Ramón escribe la biografía de dos clásicos españoles: Quevedo y Lope. Ya en la biografía de Quevedo nos advierte que Quevedo no es el que es, sino el que quisiéramos que fuese. O sea que hay una imagen de Quevedo -como de Lope y de otros clásicos- que no se corresponde exactamente con la realidad. En el clisé culturalista que nosotros hemos forjado. Ramón denuncia así, sencillamente, sin énfasis algo que nadie se atreve a confesar: que los clásicos casi siempre decepcionan, que el tiempo los torna ingenuos o primitivos. Claro que aquí habría que recordar la frase de Eliot: «Lo que nosotros tenemos sobre los griegos son precisamente los griegos.»

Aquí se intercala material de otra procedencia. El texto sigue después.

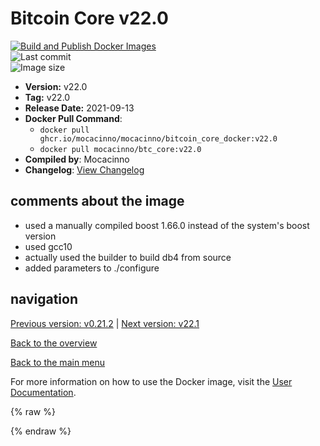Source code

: # Bitcoin Core v22.0

[![Build and Publish Docker Images](https://github.com/mocacinno/bitcoin_core_docker/actions/workflows/build-and-publish.yml/badge.svg?branch=v22.0)](https://github.com/mocacinno/bitcoin_core_docker/actions/workflows/build-and-publish.yml)  
![Last commit](https://badgen.net/github/last-commit/mocacinno/bitcoin_core_docker/v22.0)  
![Image size](https://badgen.net/docker/size/mocacinno/btc_core/v22.0?color=green)  

- **Version:** v22.0
- **Tag:** v22.0
- **Release Date:** 2021-09-13
- **Docker Pull Command**:
  - `docker pull ghcr.io/mocacinno/mocacinno/bitcoin_core_docker:v22.0`
  - `docker pull mocacinno/btc_core:v22.0`
- **Compiled by**: Mocacinno
- **Changelog**: [View Changelog](https://github.com/bitcoin/bitcoin/blob/v22.0/doc/release-notes.md)

## comments about the image

- used a manually compiled boost 1.66.0 instead of the system's boost version
- used gcc10
- actually used the builder to build db4 from source
- added parameters to ./configure

## navigation

[Previous version: v0.21.2](./v21.2.md) | [Next version: v22.1](./v22.1.md)

[Back to the overview](./Readme.md)

[Back to the main menu](../Readme.md)

For more information on how to use the Docker image, visit the [User Documentation](../userdocs/Readme.md).

<!-- Google tag (gtag.js) -->
{% raw %}
<script async src="https://www.googletagmanager.com/gtag/js?id=G-BPC6NC6FF9"></script>
<script>
  window.dataLayer = window.dataLayer || [];
  function gtag(){dataLayer.push(arguments);}
  gtag('js', new Date());
  gtag('config', 'G-BPC6NC6FF9');
</script>
{% endraw %}
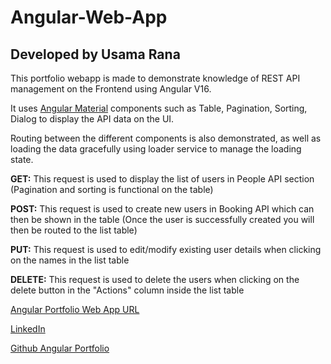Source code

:# Angular-Web-App
## Developed by Usama Rana
This portfolio webapp is made to demonstrate knowledge of REST API management on the Frontend using Angular V16.

It uses [Angular Material](https://material.angular.io/components/categories) components such as Table, Pagination, Sorting, Dialog to display the API data on the UI.

Routing between the different components is also demonstrated, as well as loading the data gracefully using loader service to manage the loading state.

**GET:** This request is used to display the list of users in People API section (Pagination and sorting is functional on the table)

**POST:** This request is used to create new users in Booking API which can then be shown in the table (Once the user is successfully created you will then be routed to the list table)

**PUT:** This request is used to edit/modify existing user details when clicking on the names in the list table

**DELETE:** This request is used to delete the users when clicking on the delete button in the "Actions" column inside the list table

[Angular Portfolio Web App URL](https://usamarana.github.io/Angular-Portfolio-Web-App/)

[LinkedIn](https://www.linkedin.com/in/usama-rana-805317120/)

[Github Angular Portfolio](https://github.com/usamarana/Angular-Portfolio-Web-App)
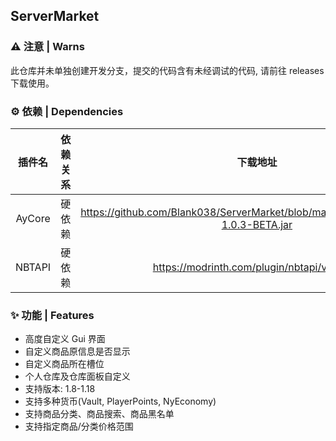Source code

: ## ServerMarket

### ⚠ 注意 | Warns

此仓库并未单独创建开发分支，提交的代码含有未经调试的代码, 请前往 releases 下载使用。

### ⚙ 依赖 | Dependencies

|  插件名   | 依赖关系 |                                        下载地址                                        |
|:------:|:----:|:----------------------------------------------------------------------------------:|
| AyCore | 硬依赖  | https://github.com/Blank038/ServerMarket/blob/master/depends/AyCore-1.0.3-BETA.jar |
| NBTAPI | 硬依赖  |                    https://modrinth.com/plugin/nbtapi/versions                     |

### ✨ 功能 | Features

* 高度自定义 Gui 界面
* 自定义商品原信息是否显示
* 自定义商品所在槽位
* 个人仓库及仓库面板自定义
* 支持版本: 1.8-1.18
* 支持多种货币(Vault, PlayerPoints, NyEconomy)
* 支持商品分类、商品搜索、商品黑名单
* 支持指定商品/分类价格范围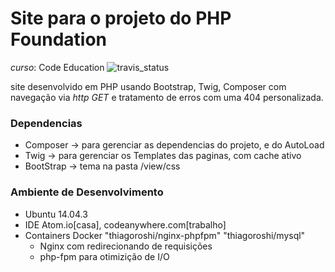 # Site para o projeto do PHP Foundation 
_curso_: Code Education ![travis_status](https://travis-ci.org/thiago2roshi/codeEducation_PHP-Foundation.svg?branch=fase03)

site desenvolvido em PHP usando Bootstrap, Twig, Composer
com navegação via _http GET_ e tratamento de erros com uma 404 personalizada.

### Dependencias

* Composer -> para gerenciar as dependencias do projeto, e do AutoLoad
* Twig -> para gerenciar os Templates das paginas, com cache ativo
* BootStrap -> tema na pasta /view/css
 
### Ambiente de  Desenvolvimento

* Ubuntu 14.04.3
* IDE Atom.io[casa], codeanywhere.com[trabalho]
* Containers Docker "thiagoroshi/nginx-phpfpm" "thiagoroshi/mysql"
  * Nginx com redirecionando de requisições
  * php-fpm para otimizição de I/O




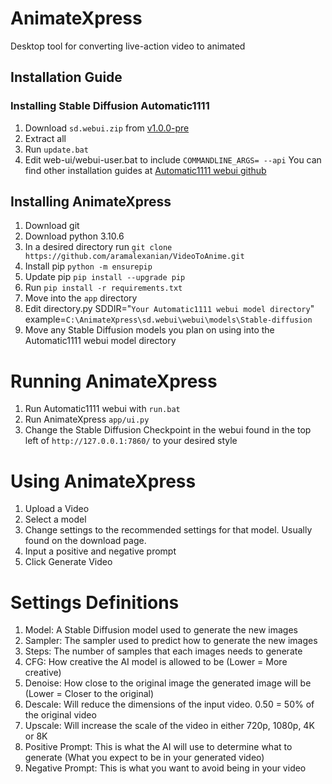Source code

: # AnimateXpress
Desktop tool for converting live-action video to animated

## Installation Guide
### Installing Stable Diffusion Automatic1111
1. Download `sd.webui.zip` from [v1.0.0-pre](https://github.com/AUTOMATIC1111/stable-diffusion-webui/releases/tag/v1.0.0-pre)
2. Extract all
3. Run `update.bat`
4. Edit web-ui/webui-user.bat to include `COMMANDLINE_ARGS= --api`
You can find other installation guides at [Automatic1111 webui github](https://github.com/AUTOMATIC1111/stable-diffusion-webui)

## Installing AnimateXpress
1. Download git
2. Download python 3.10.6
3. In a desired directory run `git clone https://github.com/aramalexanian/VideoToAnime.git`
4. Install pip `python -m ensurepip`
5. Update pip `pip install --upgrade pip`
6. Run `pip install -r requirements.txt`
7. Move into the `app` directory
8. Edit directory.py SDDIR="`Your Automatic1111 webui model directory`" example=`C:\AnimateXpress\sd.webui\webui\models\Stable-diffusion`
9. Move any Stable Diffusion models you plan on using into the Automatic1111 webui model directory

# Running AnimateXpress
1. Run Automatic1111 webui with `run.bat`
2. Run AnimateXpress `app/ui.py`
3. Change the Stable Diffusion Checkpoint in the webui found in the top left of `http://127.0.0.1:7860/` to your desired style

# Using AnimateXpress
1. Upload a Video
2. Select a model
3. Change settings to the recommended settings for that model. Usually found on the download page.
4. Input a positive and negative prompt
5. Click Generate Video

# Settings Definitions
1. Model: 			A Stable Diffusion model used to generate the new images
2. Sampler: 		The sampler used to predict how to generate the new images
3. Steps: 			The number of samples that each images needs to generate
4. CFG: 			How creative the AI model is allowed to be (Lower = More creative)
5. Denoise: 		How close to the original image the generated image will be (Lower = Closer to the original)
6. Descale: 		Will reduce the dimensions of the input video. 0.50 = 50% of the original video
7. Upscale:			Will increase the scale of the video in either 720p, 1080p, 4K or 8K
8. Positive Prompt: This is what the AI will use to determine what to generate (What you expect to be in your generated video)
9. Negative Prompt: This is what you want to avoid being in your video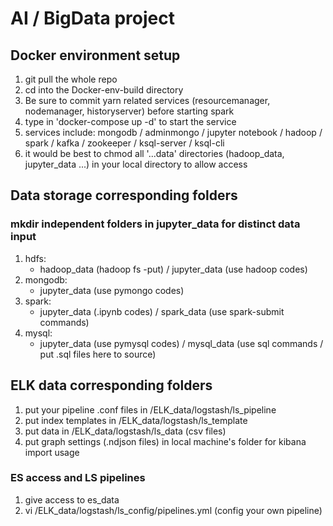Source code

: AI / BigData project
====

Docker environment setup
----
1. git pull the whole repo
2. cd into the Docker-env-build directory
3. Be sure to commit yarn related services (resourcemanager, nodemanager, historyserver) before starting spark
3. type in 'docker-compose up -d' to start the service
4. services include:
   mongodb / adminmongo / jupyter notebook / hadoop / spark / kafka / zookeeper / ksql-server / ksql-cli
5. it would be best to chmod all '...data' directories (hadoop_data, jupyter_data ...) in your local
   directory to allow access

## Data storage corresponding folders
### mkdir independent folders in jupyter_data for distinct data input
1. hdfs:
   - hadoop_data (hadoop fs -put) / jupyter_data (use hadoop codes)
2. mongodb:
   - jupyter_data (use pymongo codes)
3. spark:
   - jupyter_data (.ipynb codes) / spark_data (use spark-submit commands)
4. mysql:
   - jupyter_data (use pymysql codes) / mysql_data (use sql commands / put .sql files here to source)

## ELK data corresponding folders
1. put your pipeline .conf files in /ELK_data/logstash/ls_pipeline
2. put index templates in /ELK_data/logstash/ls_template
3. put data in /ELK_data/logstash/ls_data (csv files)
4. put graph settings (.ndjson files) in local machine's folder for kibana import usage 
### ES access and LS pipelines
1. give access to es_data
2. vi /ELK_data/logstash/ls_config/pipelines.yml (config your own pipeline)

Ramón dice que Quevedo no escribió los libros que habría tenido que escribir, los que le corresponden en una imagen ideal culturalista, y es verdad. Pero, una vez enunciada esta verdad, Ramón ya tiene patente para lanzarse a inventar un Quevedo, pues que el Quevedo real nos decepciona un poco, no está a la altura de sí mismo en todo momento. Un clásico no pudo preverse clásico en vida, no pudo ocuparse de llenar el gran espacio cultural que luego le atribuye un país. Un clásico no sabe que va a ser una institución. Y por eso no siempre está a su propia altura. Lo que ocurre, naturalmente, es que al clásico le estamos exigiendo, no lo que él era y daba, sino lo que de él hemos hecho, y el clásico no siempre responde.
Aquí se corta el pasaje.